Das Mammut-Filmprojekt „Hagenberg“, das derzeit von Regisseur und Drehbuchautor Thomas Sonnenschein anlässlich der 700-Jahresfeier auf Anregung der Hachenburger KulturZeit und im Auftrag der Stadt Hachenburg produziert wird, geht erfolgreich voran. Nach dem langen Vatertags-Wochenende sind bereits neun Drehtage (von insgesamt 45) geschafft. Der abendfüllende Dokumentarfilm hat sich zum Ziel gesetzt, Stationen der Geschichte Hachenburgs schonungslos aufzuarbeiten und bei der szenischen Rekonstruktion die Schicksale von Menschen in den Vordergrund zu stellen. Entsprechend spektakulär sind die Dreharbeiten. Jeder einzelne Drehtag hält eine Vielzahl an Überraschungen und Höhepunkten parat. Dafür werden Requisiten und Kostüme aus mehr als acht Jahrhunderten  zusammengetragen. Bis zur völligen Erschöpfung hält das Team konstanten Kurs, längst ist die Gemeinschaftsarbeit von Regisseur Sonnenschein und dem Kamerateam von MSM-Werbung mit Björn und Heinz Scheyer zusammengewachsen. Mit eiserenem Willen findet Ehefrau Michaela Sonnenschein Lösungen für nahezu jedes Problem am Set.
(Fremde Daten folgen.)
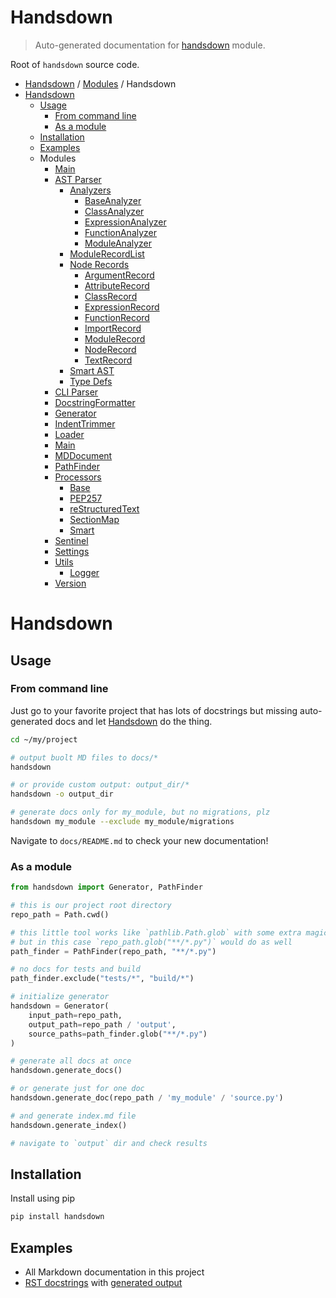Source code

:# Handsdown

> Auto-generated documentation for [handsdown](https://github.com/vemel/handsdown/blob/master/handsdown/__init__.py) module.

Root of `handsdown` source code.

- [Handsdown](../README.md#-handsdown---python-documentation-generator) / [Modules](../MODULES.md#modules) / Handsdown
- [Handsdown](#handsdown)
    - [Usage](#usage)
        - [From command line](#from-command-line)
        - [As a module](#as-a-module)
    - [Installation](#installation)
    - [Examples](#examples)
    - Modules
        - [Main](magic_main.md#main)
        - [AST Parser](ast_parser/index.md#ast-parser)
            - [Analyzers](ast_parser/analyzers/index.md#analyzers)
                - [BaseAnalyzer](ast_parser/analyzers/base_analyzer.md#baseanalyzer)
                - [ClassAnalyzer](ast_parser/analyzers/class_analyzer.md#classanalyzer)
                - [ExpressionAnalyzer](ast_parser/analyzers/expression_analyzer.md#expressionanalyzer)
                - [FunctionAnalyzer](ast_parser/analyzers/function_analyzer.md#functionanalyzer)
                - [ModuleAnalyzer](ast_parser/analyzers/module_analyzer.md#moduleanalyzer)
            - [ModuleRecordList](ast_parser/module_record_list.md#modulerecordlist)
            - [Node Records](ast_parser/node_records/index.md#node-records)
                - [ArgumentRecord](ast_parser/node_records/argument_record.md#argumentrecord)
                - [AttributeRecord](ast_parser/node_records/attribute_record.md#attributerecord)
                - [ClassRecord](ast_parser/node_records/class_record.md#classrecord)
                - [ExpressionRecord](ast_parser/node_records/expression_record.md#expressionrecord)
                - [FunctionRecord](ast_parser/node_records/function_record.md#functionrecord)
                - [ImportRecord](ast_parser/node_records/import_record.md#importrecord)
                - [ModuleRecord](ast_parser/node_records/module_record.md#modulerecord)
                - [NodeRecord](ast_parser/node_records/node_record.md#noderecord)
                - [TextRecord](ast_parser/node_records/text_record.md#textrecord)
            - [Smart AST](ast_parser/smart_ast.md#smart-ast)
            - [Type Defs](ast_parser/type_defs.md#type-defs)
        - [CLI Parser](cli_parser.md#cli-parser)
        - [DocstringFormatter](docstring_formatter.md#docstringformatter)
        - [Generator](generator.md#generator)
        - [IndentTrimmer](indent_trimmer.md#indenttrimmer)
        - [Loader](loader.md#loader)
        - [Main](main.md#main)
        - [MDDocument](md_document.md#mddocument)
        - [PathFinder](path_finder.md#pathfinder)
        - [Processors](processors/index.md#processors)
            - [Base](processors/base.md#base)
            - [PEP257](processors/pep257.md#pep257)
            - [reStructuredText](processors/rst.md#restructuredtext)
            - [SectionMap](processors/section_map.md#sectionmap)
            - [Smart](processors/smart.md#smart)
        - [Sentinel](sentinel.md#sentinel)
        - [Settings](settings.md#settings)
        - [Utils](utils/index.md#utils)
            - [Logger](utils/logger.md#logger)
        - [Version](version.md#version)

# Handsdown

## Usage

### From command line

Just go to your favorite project that has lots of docstrings but missing
auto-generated docs and let [Handsdown](#handsdown) do the thing.

```bash
cd ~/my/project

# output buolt MD files to docs/*
handsdown

# or provide custom output: output_dir/*
handsdown -o output_dir

# generate docs only for my_module, but no migrations, plz
handsdown my_module --exclude my_module/migrations
```

Navigate to `docs/README.md` to check your new documentation!

### As a module

```python
from handsdown import Generator, PathFinder

# this is our project root directory
repo_path = Path.cwd()

# this little tool works like `pathlib.Path.glob` with some extra magic
# but in this case `repo_path.glob("**/*.py")` would do as well
path_finder = PathFinder(repo_path, "**/*.py")

# no docs for tests and build
path_finder.exclude("tests/*", "build/*")

# initialize generator
handsdown = Generator(
    input_path=repo_path,
    output_path=repo_path / 'output',
    source_paths=path_finder.glob("**/*.py")
)

# generate all docs at once
handsdown.generate_docs()

# or generate just for one doc
handsdown.generate_doc(repo_path / 'my_module' / 'source.py')

# and generate index.md file
handsdown.generate_index()

# navigate to `output` dir and check results
```

## Installation

Install using pip

```bash
pip install handsdown
```

## Examples

- All Markdown documentation in this project
- [RST docstrings](../examples/rst_example.py) with [generated output](/docs/examples_rst_example.md#rstexample)
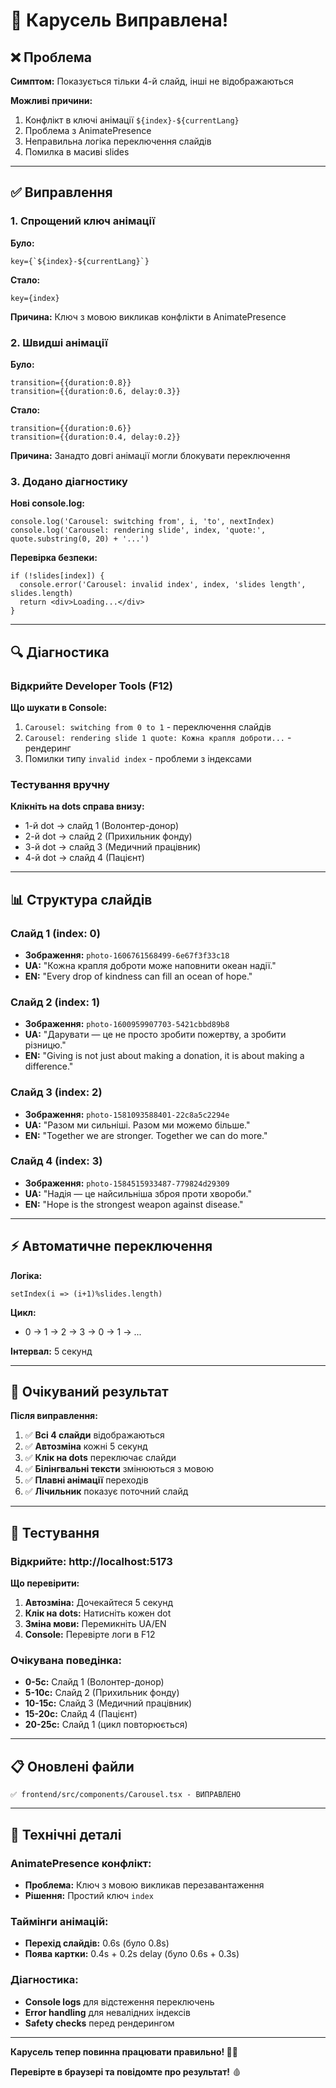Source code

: # 🔧 Карусель Виправлена!

## ❌ Проблема

**Симптом:** Показується тільки 4-й слайд, інші не відображаються

**Можливі причини:**
1. Конфлікт в ключі анімації `${index}-${currentLang}`
2. Проблема з AnimatePresence
3. Неправильна логіка переключення слайдів
4. Помилка в масиві slides

---

## ✅ Виправлення

### 1. Спрощений ключ анімації

**Було:**
```tsx
key={`${index}-${currentLang}`}
```

**Стало:**
```tsx
key={index}
```

**Причина:** Ключ з мовою викликав конфлікти в AnimatePresence

### 2. Швидші анімації

**Було:**
```tsx
transition={{duration:0.8}}
transition={{duration:0.6, delay:0.3}}
```

**Стало:**
```tsx
transition={{duration:0.6}}
transition={{duration:0.4, delay:0.2}}
```

**Причина:** Занадто довгі анімації могли блокувати переключення

### 3. Додано діагностику

**Нові console.log:**
```tsx
console.log('Carousel: switching from', i, 'to', nextIndex)
console.log('Carousel: rendering slide', index, 'quote:', quote.substring(0, 20) + '...')
```

**Перевірка безпеки:**
```tsx
if (!slides[index]) {
  console.error('Carousel: invalid index', index, 'slides length', slides.length)
  return <div>Loading...</div>
}
```

---

## 🔍 Діагностика

### Відкрийте Developer Tools (F12)

**Що шукати в Console:**
1. `Carousel: switching from 0 to 1` - переключення слайдів
2. `Carousel: rendering slide 1 quote: Кожна крапля доброти...` - рендеринг
3. Помилки типу `invalid index` - проблеми з індексами

### Тестування вручну

**Клікніть на dots справа внизу:**
- 1-й dot → слайд 1 (Волонтер-донор)
- 2-й dot → слайд 2 (Прихильник фонду)  
- 3-й dot → слайд 3 (Медичний працівник)
- 4-й dot → слайд 4 (Пацієнт)

---

## 📊 Структура слайдів

### Слайд 1 (index: 0)
- **Зображення:** `photo-1606761568499-6e67f3f33c18`
- **UA:** "Кожна крапля доброти може наповнити океан надії."
- **EN:** "Every drop of kindness can fill an ocean of hope."

### Слайд 2 (index: 1)
- **Зображення:** `photo-1600959907703-5421cbbd89b8`
- **UA:** "Дарувати — це не просто зробити пожертву, а зробити різницю."
- **EN:** "Giving is not just about making a donation, it is about making a difference."

### Слайд 3 (index: 2)
- **Зображення:** `photo-1581093588401-22c8a5c2294e`
- **UA:** "Разом ми сильніші. Разом ми можемо більше."
- **EN:** "Together we are stronger. Together we can do more."

### Слайд 4 (index: 3)
- **Зображення:** `photo-1584515933487-779824d29309`
- **UA:** "Надія — це найсильніша зброя проти хвороби."
- **EN:** "Hope is the strongest weapon against disease."

---

## ⚡ Автоматичне переключення

**Логіка:**
```tsx
setIndex(i => (i+1)%slides.length)
```

**Цикл:**
- 0 → 1 → 2 → 3 → 0 → 1 → ...

**Інтервал:** 5 секунд

---

## 🎯 Очікуваний результат

**Після виправлення:**

1. ✅ **Всі 4 слайди** відображаються
2. ✅ **Автозміна** кожні 5 секунд
3. ✅ **Клік на dots** переключає слайди
4. ✅ **Білінгвальні тексти** змінюються з мовою
5. ✅ **Плавні анімації** переходів
6. ✅ **Лічильник** показує поточний слайд

---

## 🚀 Тестування

### Відкрийте: http://localhost:5173

**Що перевірити:**

1. **Автозміна:** Дочекайтеся 5 секунд
2. **Клік на dots:** Натисніть кожен dot
3. **Зміна мови:** Перемикніть UA/EN
4. **Console:** Перевірте логи в F12

### Очікувана поведінка:

- **0-5с:** Слайд 1 (Волонтер-донор)
- **5-10с:** Слайд 2 (Прихильник фонду)
- **10-15с:** Слайд 3 (Медичний працівник)
- **15-20с:** Слайд 4 (Пацієнт)
- **20-25с:** Слайд 1 (цикл повторюється)

---

## 📋 Оновлені файли

```
✅ frontend/src/components/Carousel.tsx - ВИПРАВЛЕНО
```

---

## 🔧 Технічні деталі

### AnimatePresence конфлікт:
- **Проблема:** Ключ з мовою викликав перезавантаження
- **Рішення:** Простий ключ `index`

### Таймінги анімацій:
- **Перехід слайдів:** 0.6s (було 0.8s)
- **Поява картки:** 0.4s + 0.2s delay (було 0.6s + 0.3s)

### Діагностика:
- **Console logs** для відстеження переключень
- **Error handling** для невалідних індексів
- **Safety checks** перед рендерингом

---

**Карусель тепер повинна працювати правильно! 🎠✨**

**Перевірте в браузері та повідомте про результат!** 🩸

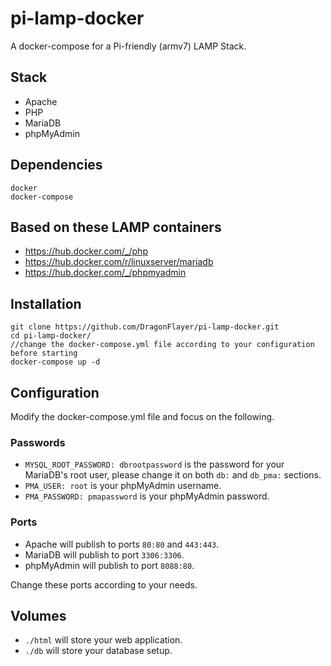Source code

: # pi-lamp-docker
A docker-compose for a Pi-friendly (armv7) LAMP Stack.

## Stack

- Apache
- PHP
- MariaDB
- phpMyAdmin

## Dependencies

```
docker
docker-compose
```

## Based on these LAMP containers

- https://hub.docker.com/_/php
- https://hub.docker.com/r/linuxserver/mariadb
- https://hub.docker.com/_/phpmyadmin

##  Installation

```shell
git clone https://github.com/DragonFlayer/pi-lamp-docker.git
cd pi-lamp-docker/
//change the docker-compose.yml file according to your configuration before starting
docker-compose up -d
```

## Configuration

Modify the docker-compose.yml file and focus on the following.

### Passwords

- `MYSQL_ROOT_PASSWORD: dbrootpassword` is the password for your MariaDB's root user, please change it on both `db:` and `db_pma:` sections.
- `PMA_USER: root` is your phpMyAdmin username.
- `PMA_PASSWORD: pmapassword` is your phpMyAdmin password.

### Ports

- Apache will publish to ports `80:80` and `443:443`.
- MariaDB will publish to port `3306:3306`.
- phpMyAdmin will publish to port `8088:80`.

Change these ports according to your needs.

## Volumes

- `./html` will store your web application.
- `./db` will store your database setup.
In einer vierspännigen Prunkkutsche von Tanja Klapproth aus Meckenheim über den Schlossberg fahrend ließen sich Clemens Wagner und Jennifer Bell als Nassauer Regenten von den Hachenburgern huldigen. Volker Kämpflein vom Autohaus Kämpflein polierte seinen Wanderer von 1935 auf Hochglanz, um dem „Schurken“ Karl Schütz die Flucht aus Hachenburg zu ermöglichen. Räumlichkeiten für Kostüm und Maske stellten Siegfried Knobe und das Weisse Ross am Alten Markt, das auch einen Teil der Verpflegung übernahm.

Die Motte in Rotenhain bildete die perfekte Kulisse für das mittelalterliche Geschehen und durfte vom Filmteam auf allen Ebenen bespielt werden. Der Historica Verein Rotenhain unterstützte das Projekt darüberhinaus nach all seinen Möglichkeiten. Henker Busso Peus stellte am Vatertag einen Galgen auf, Dieter Kanz machte das Franziskanerkloster am Alten Markt dicht. Peter Benner stellte fehlende Requisiten.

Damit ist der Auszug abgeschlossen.